L’INCONTRO

#MILLEAMORI – ep. 02

Autori:
soggetto e fotografie di Alessandro Baglioni – testi: Vanessa Bellan
si ringrazia Blanchard Uomo – abbigliamento e accessori

Ci sono dei giorni che sembrano fatti apposta per interrompere la normalità. Giorni in cui accade qualcosa, in apparenza di assolutamente irrilevante, eppure dopo non si è più la stessa persona di un attimo prima.

Un dettaglio che entra come un granello di sabbia nell’occhio, un pensiero nuovo, appena nato e già abbastanza cresciuto da essere autonomo e non lasciarti in pace.

Amélie, poco prima di inciampare in quel dettaglio, stava cercando in un negozio un paio di pantaloni da regalare al suo fidanzato per il compleanno. Come spesso le accadeva, guardava tra gli scaffali senza vedere realmente qualcosa.

Pensava ad altro, era lontana anni luce da quel negozio.

In realtà cercava di far quadrare alcuni ragionamenti, ma come al solito la logica le sfuggiva di mano e le restava difficile non confondersi con l’immaginazione.

“Non conoscere la fine è già un buon inizio.”

Fu questa frase a interrompere il flusso di pensieri e a riportarla in quel negozio.

Una voce maschile, con tono basso e calmo aveva pronunciato quella frase che aveva colpito in pieno Amélie.

Lei, che una volta trovato l’inizio di qualcosa andava sempre all’affannosa ricerca della fine per non farsi travolgere dagli eventi e restarne impantanata, aveva sentito la voce di qualcuno cui non interessava affatto la fine, che accettava di buon grado un inizio sconfinato e una conclusione che sarebbe arrivata in un momento qualunque.

Si voltò leggermente in direzione di quella voce e con la coda dell’occhio lo vide.

Era un uomo, abbastanza alto, con i capelli brizzolati, gli occhiali e una giacca elegante.

Non aveva l’aria dell’uomo in carriera, eppure ostentava la sfacciata sicurezza di chi pensa di saperne più degli altri e non era di certo pronto per andare a una festa, o per lo meno l’atteggiamento non era quello di chi indossa un abito da occasione speciale.

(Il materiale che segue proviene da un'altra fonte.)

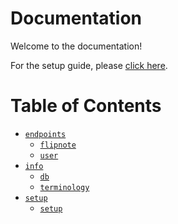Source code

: # Documentation
Welcome to the documentation!

For the setup guide, please [click here](setup/setup.md).

# Table of Contents

- [`endpoints`](endpoints)
    - [`flipnote`](endpoints/flipnote.md)
    - [`user`](endpoints/user.md)
- [`info`](info)
    - [`db`](info/db.md)
    - [`terminology`](info/terminology.md)
- [`setup`](setup)
    - [`setup`](setup/setup.md)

Era del tutto a suo agio, come chi ama vestirsi bene tutti i giorni e ormai sa portare qualsiasi cosa.

Ad Amélie, ventiquattrenne dai capelli fluenti e dalle gambe lunghe, con un’insicurezza nascosta male nell’interno del polso sinistro, sotto quel sole che le sue vene avevano disegnato fin da piccola su di lei, quell’uomo era rimasto fin da subito antipatico e al tempo stesso necessario.

Che cosa vuol dire quando una persona la senti necessaria?

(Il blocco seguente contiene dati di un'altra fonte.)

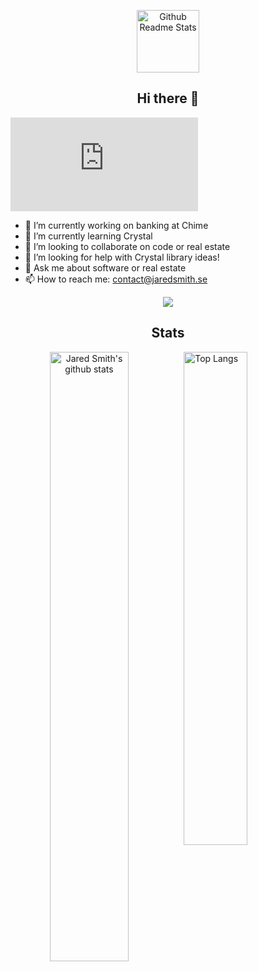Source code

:<p align="center">
 <img width="100px" src="https://github.com/rajput2107/rajput2107/blob/master/Assets/Developer.gif" align="center" alt="Github Readme Stats" />
 <h2 align="center">Hi there 👋</h2>
</p>

![image title](https://matomo.netstitch.se/matomo.php?idsite=3&amp;rec=1&amp;action_name=Profile)

- 🔭 I’m currently working on banking at Chime </li>
- 🌱 I’m currently learning Crystal </li>
- 👯 I’m looking to collaborate on code or real estate </li>
- 🤔 I’m looking for help with Crystal library ideas! </li>
- 💬 Ask me about software or real estate </li>
- 📫 How to reach me: contact@jaredsmith.se </li>

<p align="center">
  <img src="https://res.cloudinary.com/anuraghazra/image/upload/v1594908242/logo_ccswme.svg" align="center" />
  <h2 align="center">Stats</h2>
</p>

<p align="center">
  <img 
    alt="Jared Smith's github stats" 
    src="https://github-readme-stats.vercel.app/api?username=jaredsmithse&count_private=true&show_icons=true" 
    align="left" 
    width="50%"
  />

  <img 
    alt="Top Langs" 
    src="https://github-readme-stats.vercel.app/api/top-langs/?username=jaredsmithse&layout=compact" 
    align="right" 
    width="45%"
   />
</p>
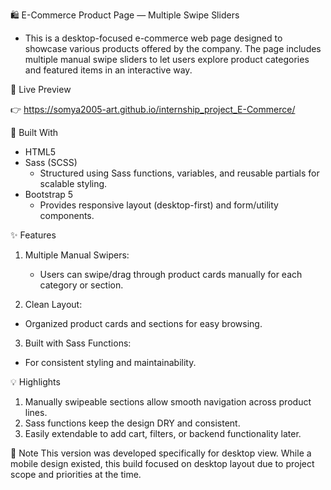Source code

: 🛍️ E-Commerce Product Page — Multiple Swipe Sliders
- This is a desktop-focused e-commerce web page designed to showcase various products offered by the company. The page includes multiple manual swipe sliders to let users explore product categories and featured items in an interactive way.

🔗 Live Preview

👉 https://somya2005-art.github.io/internship_project_E-Commerce/

🧰 Built With
- HTML5
- Sass (SCSS)
  - Structured using Sass functions, variables, and reusable partials for scalable styling.
- Bootstrap 5
  - Provides responsive layout (desktop-first) and form/utility components.

✨ Features
1. Multiple Manual Swipers:
    - Users can swipe/drag through product cards manually for each category or section.

2. Clean Layout:
  - Organized product cards and sections for easy browsing.

3. Built with Sass Functions:
  - For consistent styling and maintainability.

💡 Highlights
1. Manually swipeable sections allow smooth navigation across product lines.
2. Sass functions keep the design DRY and consistent.
3. Easily extendable to add cart, filters, or backend functionality later.

📝 Note
This version was developed specifically for desktop view. While a mobile design existed, this build focused on desktop layout due to project scope and priorities at the time.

Non lo sapeva neppure lei, ma guardandolo parlare due scaffali più in là con quelle due persone ebbe la sensazione di averlo già incontrato.

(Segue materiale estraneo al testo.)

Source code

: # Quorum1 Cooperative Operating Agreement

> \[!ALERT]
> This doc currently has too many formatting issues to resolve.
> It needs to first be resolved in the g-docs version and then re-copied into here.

Ebbe l’immagine di una foglia che si posa sulla spalla di quell’uomo e che d’improvviso il vento fa volare via fino a restare intrappolata nei suoi capelli lunghi e così, in un qualche modo che lui non sa e Amélie non comprende, qualcosa li unisce.

In quel momento l’uomo alza la testa, Amélie si volta dandogli le spalle, poi sente la porta del negozio aprirsi e chiudersi, appoggia i pantaloni sul primo scaffale vuoto e fa per andarsene, poi si ferma e torna a cercare il regalo per il suo fidanzato, ma ormai quel pensiero le è entrato in circolo e una delle due persone con cui quell’uomo stava parlando non fa che aumentare la sua curiosità con una frase detta a voce troppo alta:

Ed Paprika è un genio nel farti vedere quello che vuole“.

Adesso Amélie aveva anche un nome, o meglio aveva SOLO un nome e una frase che poteva voler dire tutto e niente, ma questo bastò per farla uscire da quel negozio alla ricerca di quell’uomo.